Records for the exercise Block Start
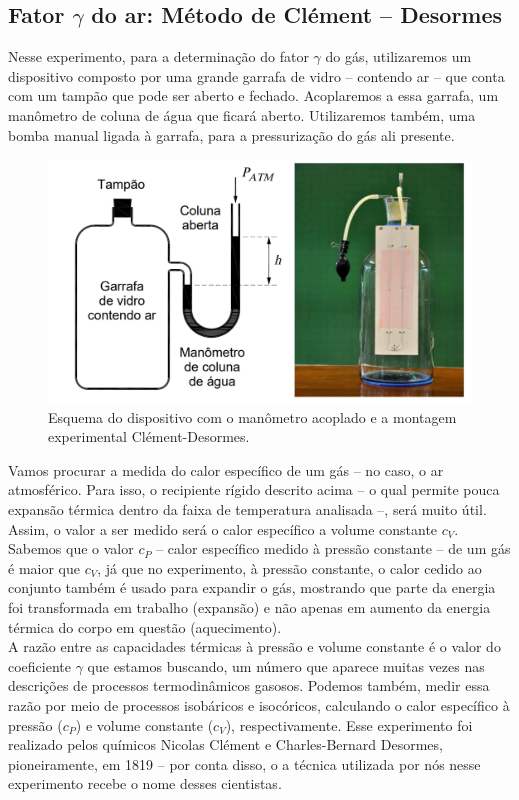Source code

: \subsection{Fator $\gamma$ do ar: Método de Clément – Desormes}

Nesse experimento, para a determinação do fator $\gamma$ do gás, utilizaremos um dispositivo composto por uma grande garrafa de vidro – contendo ar – que conta com um tampão que pode ser aberto e fechado. Acoplaremos a essa garrafa, um manômetro de coluna de água que ficará aberto. Utilizaremos também, uma bomba manual ligada à garrafa, para a pressurização do gás ali presente.

\begin{figure}[H]
  \centering
  \includegraphics[scale=0.67]{images/Método Clément-Desormes.png}
  \caption{Esquema do dispositivo com o manômetro acoplado e a montagem experimental Clément-Desormes.}
\end{figure}

Vamos procurar a medida do calor específico de um gás – no caso, o ar atmosférico. Para isso, o recipiente rígido descrito acima – o qual permite pouca expansão térmica dentro da faixa de temperatura analisada –, será muito útil. Assim, o valor a ser medido será o calor específico a volume constante $c_V$. Sabemos que o valor $c_P$ – calor específico medido à pressão constante – de um gás é maior que $c_V$, já que no experimento, à pressão constante, o calor cedido ao conjunto também é usado para expandir o gás, mostrando que parte da energia foi transformada em trabalho (expansão) e não apenas em aumento da energia térmica do corpo em questão (aquecimento).\\

A razão entre as capacidades térmicas à pressão e volume constante é o valor do coeficiente $\gamma$ que estamos buscando, um número que aparece muitas vezes nas descrições de processos termodinâmicos gasosos. Podemos também, medir essa razão por meio de processos isobáricos e isocóricos, calculando o calor específico à pressão ($c_P$) e volume constante ($c_V$), respectivamente. Esse experimento foi realizado pelos químicos Nicolas Clément e Charles-Bernard Desormes, pioneiramente, em 1819 – por conta disso, o a técnica utilizada por nós nesse experimento recebe o nome desses cientistas. \\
Records for the exercise Block End
Repeat the material above word for word and skip every image in it.

Source code

: \subsection{Fator $\gamma$ do ar: Método de Clément – Desormes}

Nesse experimento, para a determinação do fator $\gamma$ do gás, utilizaremos um dispositivo composto por uma grande garrafa de vidro – contendo ar – que conta com um tampão que pode ser aberto e fechado. Acoplaremos a essa garrafa, um manômetro de coluna de água que ficará aberto. Utilizaremos também, uma bomba manual ligada à garrafa, para a pressurização do gás ali presente.

\begin{figure}[H]
  \centering
  \includegraphics[scale=0.67]{images/Método Clément-Desormes.png}
  \caption{Esquema do dispositivo com o manômetro acoplado e a montagem experimental Clément-Desormes.}
\end{figure}

Vamos procurar a medida do calor específico de um gás – no caso, o ar atmosférico. Para isso, o recipiente rígido descrito acima – o qual permite pouca expansão térmica dentro da faixa de temperatura analisada –, será muito útil. Assim, o valor a ser medido será o calor específico a volume constante $c_V$. Sabemos que o valor $c_P$ – calor específico medido à pressão constante – de um gás é maior que $c_V$, já que no experimento, à pressão constante, o calor cedido ao conjunto também é usado para expandir o gás, mostrando que parte da energia foi transformada em trabalho (expansão) e não apenas em aumento da energia térmica do corpo em questão (aquecimento).\\

A razão entre as capacidades térmicas à pressão e volume constante é o valor do coeficiente $\gamma$ que estamos buscando, um número que aparece muitas vezes nas descrições de processos termodinâmicos gasosos. Podemos também, medir essa razão por meio de processos isobáricos e isocóricos, calculando o calor específico à pressão ($c_P$) e volume constante ($c_V$), respectivamente. Esse experimento foi realizado pelos químicos Nicolas Clément e Charles-Bernard Desormes, pioneiramente, em 1819 – por conta disso, o a técnica utilizada por nós nesse experimento recebe o nome desses cientistas. \\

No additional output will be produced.